% fig-i-32.tex — I.32: triangle angle sum (parallel through apex).
\begin{figure}[H]
\centering
\begin{tikzpicture}[scale=1.2, line cap=round]
  \coordinate (A) at (-1.5, 0);
  \coordinate (B) at (2.0, 0);
  \coordinate (C) at (0.5, 2.4);
  \coordinate (D) at ($(C)!-1.4!(A)$); % line through C parallel to AB, on left
  \coordinate (E) at ($(C)!-1.4!(B)$); % line through C parallel to AB, on right
  % Triangle.
  \draw[very thick] (A) -- (B) -- (C) -- cycle;
  % Parallel through C, drawn long.
  \draw[thin] ($(C)!-0.7!(B)$) -- ($(C)!1.5!(B)$);
  % Side AB extended beyond B to F to expose exterior angle.

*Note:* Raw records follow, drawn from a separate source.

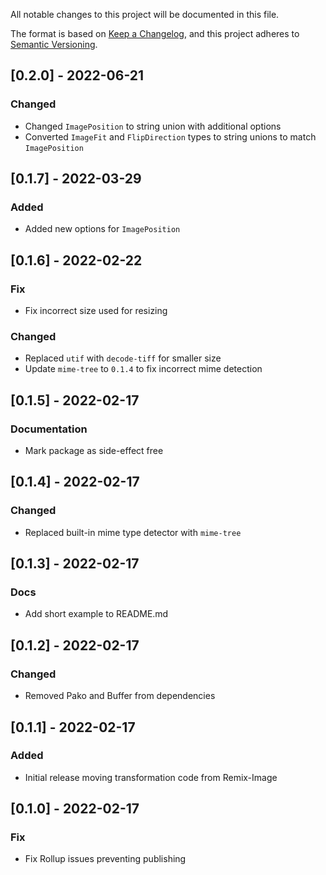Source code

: All notable changes to this project will be documented in this file.

The format is based on [Keep a Changelog](https://keepachangelog.com/en/1.0.0/),
and this project adheres to [Semantic Versioning](https://semver.org/spec/v2.0.0.html).

## [0.2.0] - 2022-06-21

### Changed

- Changed `ImagePosition` to string union with additional options
- Converted `ImageFit` and `FlipDirection` types to string unions to match `ImagePosition`

## [0.1.7] - 2022-03-29

### Added

- Added new options for `ImagePosition`

## [0.1.6] - 2022-02-22

### Fix

- Fix incorrect size used for resizing

### Changed

- Replaced `utif` with `decode-tiff` for smaller size
- Update `mime-tree` to `0.1.4` to fix incorrect mime detection

## [0.1.5] - 2022-02-17

### Documentation

- Mark package as side-effect free

## [0.1.4] - 2022-02-17

### Changed

- Replaced built-in mime type detector with `mime-tree`

## [0.1.3] - 2022-02-17

### Docs

- Add short example to README.md

## [0.1.2] - 2022-02-17

### Changed

- Removed Pako and Buffer from dependencies

## [0.1.1] - 2022-02-17

### Added

- Initial release moving transformation code from Remix-Image

## [0.1.0] - 2022-02-17

### Fix

- Fix Rollup issues preventing publishing
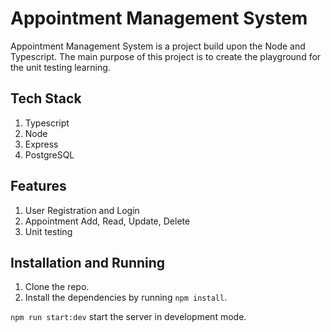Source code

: # Appointment Management System

Appointment Management System is a project build upon the Node and Typescript. The main purpose of this project is to create the playground for the unit testing learning.

## Tech Stack

1. Typescript
2. Node
3. Express
4. PostgreSQL

## Features

1. User Registration and Login
2. Appointment Add, Read, Update, Delete
3. Unit testing

## Installation and Running

1. Clone the repo.
2. Install the dependencies by running `npm install`.

`npm run start:dev` start the server in development mode.
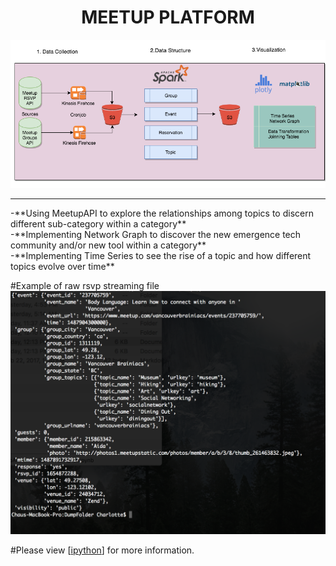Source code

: # <center> MEETUP PLATFORM <center>
![logo](./Images/Diagram.png)

<hr>
-**Using MeetupAPI to explore the relationships among topics to discern different sub-category within a category** 
<br>
-**Implementing Network Graph to discover the new emergence tech community and/or new tool within a category**
<br>
-**Implementing Time Series to see the rise of a topic and how different topics evolve over time**

#Example of raw rsvp streaming file
![logo](./Images/jsonfile.png)

#Please view [[ipython](https://github.com/Charlotte1904/MeetupAPI/blob/master/README.ipynb)] for more information.
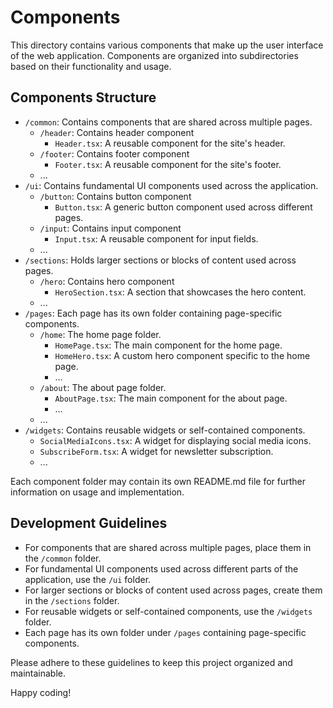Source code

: # Components

This directory contains various components that make up the user interface of the web application. Components are organized into subdirectories based on their functionality and usage.

## Components Structure

- `/common`: Contains components that are shared across multiple pages.
  - `/header`: Contains header component
    - `Header.tsx`: A reusable component for the site's header.
  - `/footer`: Contains footer component
    - `Footer.tsx`: A reusable component for the site's footer.
  - ...
- `/ui`: Contains fundamental UI components used across the application.
  - `/button`: Contains button component
    - `Button.tsx`: A generic button component used across different pages.
  - `/input`: Contains input component
    - `Input.tsx`: A reusable component for input fields.
  - ...
- `/sections`: Holds larger sections or blocks of content used across pages.
  - `/hero`: Contains hero component
    - `HeroSection.tsx`: A section that showcases the hero content.
  - ...
- `/pages`: Each page has its own folder containing page-specific components.
  - `/home`: The home page folder.
    - `HomePage.tsx`: The main component for the home page.
    - `HomeHero.tsx`: A custom hero component specific to the home page.
    - ...
  - `/about`: The about page folder.
    - `AboutPage.tsx`: The main component for the about page.
    - ...
  - ...
- `/widgets`: Contains reusable widgets or self-contained components.
  - `SocialMediaIcons.tsx`: A widget for displaying social media icons.
  - `SubscribeForm.tsx`: A widget for newsletter subscription.
  - ...

Each component folder may contain its own README.md file for further information on usage and implementation.

## Development Guidelines

- For components that are shared across multiple pages, place them in the `/common` folder.
- For fundamental UI components used across different parts of the application, use the `/ui` folder.
- For larger sections or blocks of content used across pages, create them in the `/sections` folder.
- For reusable widgets or self-contained components, use the `/widgets` folder.
- Each page has its own folder under `/pages` containing page-specific components.

Please adhere to these guidelines to keep this project organized and maintainable.

Happy coding!
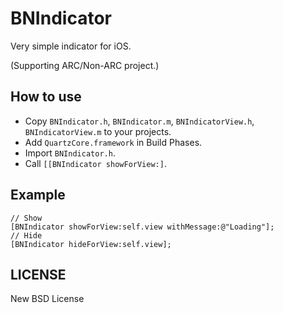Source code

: # BNIndicator

Very simple indicator for iOS.

(Supporting ARC/Non-ARC project.)

## How to use

* Copy `BNIndicator.h`, `BNIndicator.m`, `BNIndicatorView.h`, `BNIndicatorView.m` to your projects.
* Add `QuartzCore.framework` in Build Phases.
* Import `BNIndicator.h`.
* Call `[[BNIndicator showForView:]`.

## Example

    // Show
    [BNIndicator showForView:self.view withMessage:@"Loading"];
    // Hide
    [BNIndicator hideForView:self.view];

## LICENSE

New BSD License
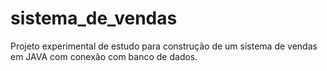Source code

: # sistema_de_vendas
Projeto experimental de estudo para construção de um sistema de vendas em JAVA com conexão com banco de dados.
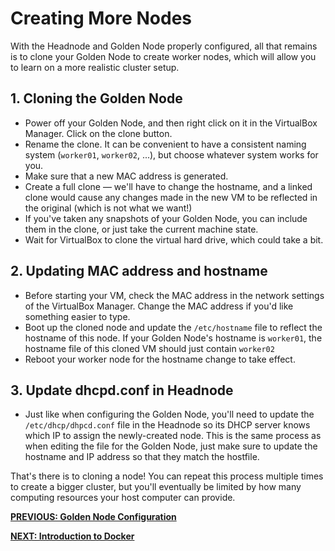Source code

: # Creating More Nodes

With the Headnode and Golden Node properly configured, all that remains is to clone your Golden Node to create worker nodes, which will allow you to learn on a more realistic cluster setup.

## 1. Cloning the Golden Node

* Power off your Golden Node, and then right click on it in the VirtualBox Manager. Click on the clone button.
* Rename the clone. It can be convenient to have a consistent naming system (`worker01`, `worker02`, ...), but choose whatever system works for you.
* Make sure that a new MAC address is generated.
* Create a full clone &mdash; we'll have to change the hostname, and a linked clone would cause any changes made in the new VM to be reflected in the original (which is not what we want!)
* If you've taken any snapshots of your Golden Node, you can include them in the clone, or just take the current machine state. 
* Wait for VirtualBox to clone the virtual hard drive, which could take a bit.

## 2. Updating MAC address and hostname

* Before starting your VM, check the MAC address in the network settings of the VirtualBox Manager. Change the MAC address if you'd like something easier to type.
* Boot up the cloned node and update the `/etc/hostname` file to reflect the hostname of this node. If your Golden Node's hostname is `worker01`, the hostname file of this cloned VM should just contain `worker02`
* Reboot your worker node for the hostname change to take effect.

## 3. Update dhcpd.conf in Headnode

* Just like when configuring the Golden Node, you'll need to update the `/etc/dhcp/dhpcd.conf` file in the Headnode so its DHCP server knows which IP to assign the newly-created node. This is the same process as when editing the file for the Golden Node, just make sure to update the hostname and IP address so that they match the hostfile.

That's there is to cloning a node! You can repeat this process multiple times to create a bigger cluster, but you'll eventually be limited by how many computing resources your host computer can provide.


[**PREVIOUS: Golden Node Configuration**](06_golden-node-configuration.md)

[**NEXT: Introduction to Docker**](08_Docker.md)
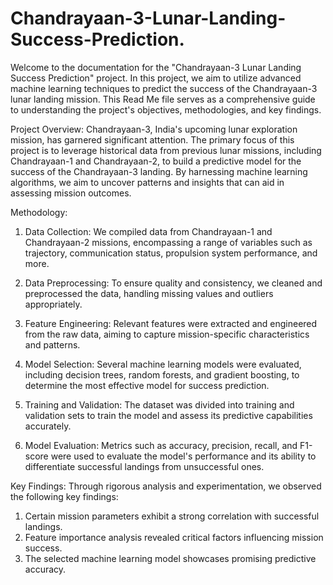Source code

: # Chandrayaan-3-Lunar-Landing-Success-Prediction.

Welcome to the documentation for the "Chandrayaan-3 Lunar Landing Success Prediction" project. In this project, we aim to utilize advanced machine learning techniques to predict the success of the Chandrayaan-3 lunar landing mission. This Read Me file serves as a comprehensive guide to understanding the project's objectives, methodologies, and key findings.

Project Overview:
Chandrayaan-3, India's upcoming lunar exploration mission, has garnered significant attention. The primary focus of this project is to leverage historical data from previous lunar missions, including Chandrayaan-1 and Chandrayaan-2, to build a predictive model for the success of the Chandrayaan-3 landing. By harnessing machine learning algorithms, we aim to uncover patterns and insights that can aid in assessing mission outcomes.

Methodology:

1) Data Collection: We compiled data from Chandrayaan-1 and Chandrayaan-2 missions, encompassing a range of variables such as trajectory, communication status, propulsion system performance, and more.

2) Data Preprocessing: To ensure quality and consistency, we cleaned and preprocessed the data, handling missing values and outliers appropriately.

3) Feature Engineering: Relevant features were extracted and engineered from the raw data, aiming to capture mission-specific characteristics and patterns.

4) Model Selection: Several machine learning models were evaluated, including decision trees, random forests, and gradient boosting, to determine the most effective model for success prediction.

5) Training and Validation: The dataset was divided into training and validation sets to train the model and assess its predictive capabilities accurately.

6) Model Evaluation: Metrics such as accuracy, precision, recall, and F1-score were used to evaluate the model's performance and its ability to differentiate successful landings from unsuccessful ones.

Key Findings:
Through rigorous analysis and experimentation, we observed the following key findings:

1) Certain mission parameters exhibit a strong correlation with successful landings.
2) Feature importance analysis revealed critical factors influencing mission success.
3) The selected machine learning model showcases promising predictive accuracy.



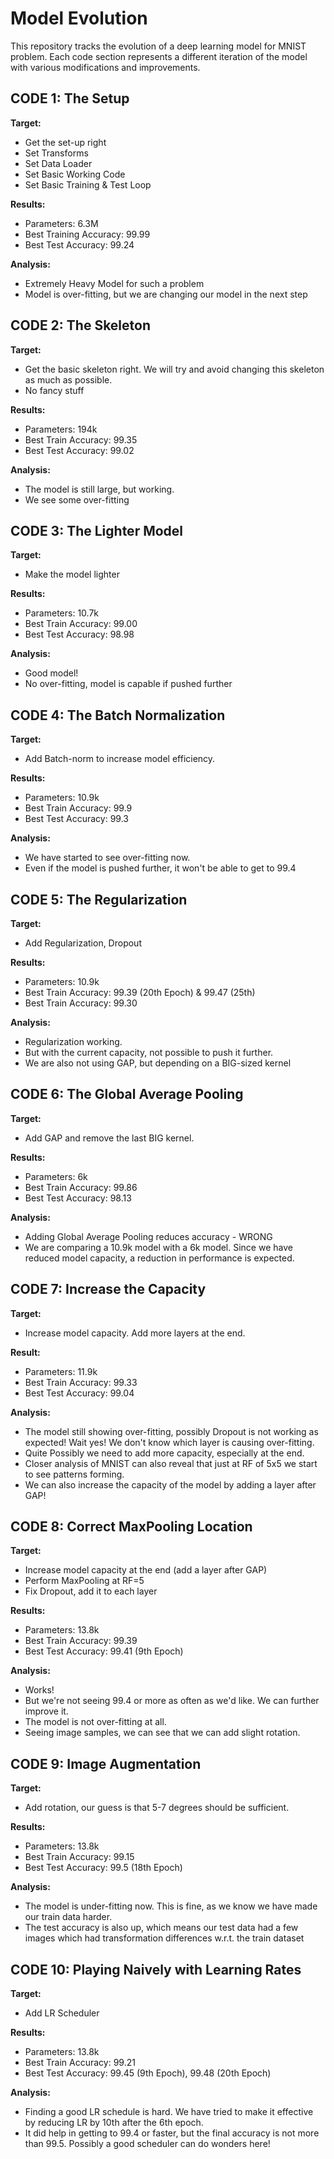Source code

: 
# Model Evolution

This repository tracks the evolution of a deep learning model for MNIST problem. Each code section represents a different iteration of the model with various modifications and improvements.

## CODE 1: The Setup

**Target:**
- Get the set-up right
- Set Transforms
- Set Data Loader
- Set Basic Working Code
- Set Basic Training & Test Loop

**Results:**
- Parameters: 6.3M
- Best Training Accuracy: 99.99
- Best Test Accuracy: 99.24

**Analysis:**
- Extremely Heavy Model for such a problem
- Model is over-fitting, but we are changing our model in the next step

## CODE 2: The Skeleton

**Target:**
- Get the basic skeleton right. We will try and avoid changing this skeleton as much as possible.
- No fancy stuff

**Results:**
- Parameters: 194k
- Best Train Accuracy: 99.35
- Best Test Accuracy: 99.02

**Analysis:**
- The model is still large, but working.
- We see some over-fitting

## CODE 3: The Lighter Model

**Target:**
- Make the model lighter

**Results:**
- Parameters: 10.7k
- Best Train Accuracy: 99.00
- Best Test Accuracy: 98.98

**Analysis:**
- Good model!
- No over-fitting, model is capable if pushed further

## CODE 4: The Batch Normalization

**Target:**
- Add Batch-norm to increase model efficiency.

**Results:**
- Parameters: 10.9k
- Best Train Accuracy: 99.9
- Best Test Accuracy: 99.3

**Analysis:**
- We have started to see over-fitting now.
- Even if the model is pushed further, it won't be able to get to 99.4

## CODE 5: The Regularization

**Target:**
- Add Regularization, Dropout

**Results:**
- Parameters: 10.9k
- Best Train Accuracy: 99.39 (20th Epoch) & 99.47 (25th)
- Best Train Accuracy: 99.30

**Analysis:**
- Regularization working.
- But with the current capacity, not possible to push it further.
- We are also not using GAP, but depending on a BIG-sized kernel

## CODE 6: The Global Average Pooling

**Target:**
- Add GAP and remove the last BIG kernel.

**Results:**
- Parameters: 6k
- Best Train Accuracy: 99.86
- Best Test Accuracy: 98.13

**Analysis:**
- Adding Global Average Pooling reduces accuracy - WRONG
- We are comparing a 10.9k model with a 6k model. Since we have reduced model capacity, a reduction in performance is expected.

## CODE 7: Increase the Capacity

**Target:**
- Increase model capacity. Add more layers at the end.

**Result:**
- Parameters: 11.9k
- Best Train Accuracy: 99.33
- Best Test Accuracy: 99.04

**Analysis:**
- The model still showing over-fitting, possibly Dropout is not working as expected! Wait yes! We don't know which layer is causing over-fitting.
- Quite Possibly we need to add more capacity, especially at the end.
- Closer analysis of MNIST can also reveal that just at RF of 5x5 we start to see patterns forming.
- We can also increase the capacity of the model by adding a layer after GAP!

## CODE 8: Correct MaxPooling Location

**Target:**
- Increase model capacity at the end (add a layer after GAP)
- Perform MaxPooling at RF=5
- Fix Dropout, add it to each layer

**Results:**
- Parameters: 13.8k
- Best Train Accuracy: 99.39
- Best Test Accuracy: 99.41 (9th Epoch)

**Analysis:**
- Works!
- But we're not seeing 99.4 or more as often as we'd like. We can further improve it.
- The model is not over-fitting at all.
- Seeing image samples, we can see that we can add slight rotation.

## CODE 9: Image Augmentation

**Target:**
- Add rotation, our guess is that 5-7 degrees should be sufficient.

**Results:**
- Parameters: 13.8k
- Best Train Accuracy: 99.15
- Best Test Accuracy: 99.5 (18th Epoch)

**Analysis:**
- The model is under-fitting now. This is fine, as we know we have made our train data harder.
- The test accuracy is also up, which means our test data had a few images which had transformation differences w.r.t. the train dataset

## CODE 10: Playing Naively with Learning Rates

**Target:**
- Add LR Scheduler

**Results:**
- Parameters: 13.8k
- Best Train Accuracy: 99.21
- Best Test Accuracy: 99.45 (9th Epoch), 99.48 (20th Epoch)

**Analysis:**
- Finding a good LR schedule is hard. We have tried to make it effective by reducing LR by 10th after the 6th epoch.
- It did help in getting to 99.4 or faster, but the final accuracy is not more than 99.5. Possibly a good scheduler can do wonders here!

  \coordinate (F) at ($(A)!1.4!(B)$);
  \draw[thin] (B) -- (F);
  % Labels.
  \node[below left]  at (A) {$A$};
  \node[below right] at (B) {$B$};
  \node[above]       at (C) {$C$};
  \node[below right] at (F) {$F$};
  \node[above left]  at ($(C)!-0.7!(B)$) {$D$};
  \node[above right] at ($(C)!1.5!(B)$) {$E$};
\end{tikzpicture}
\caption{Proposition I.32. Drawing $DE$ through $C$ parallel to $AB$
makes $\angle DCA = \angle CAB$ (alternate, I.29) and $\angle ECB =
\angle ABC$ (alternate, I.29); the straight angle at $C$ then sums
the three interior angles of $\triangle ABC$ to two right angles.}
\label{fig:I.32}
\end{figure}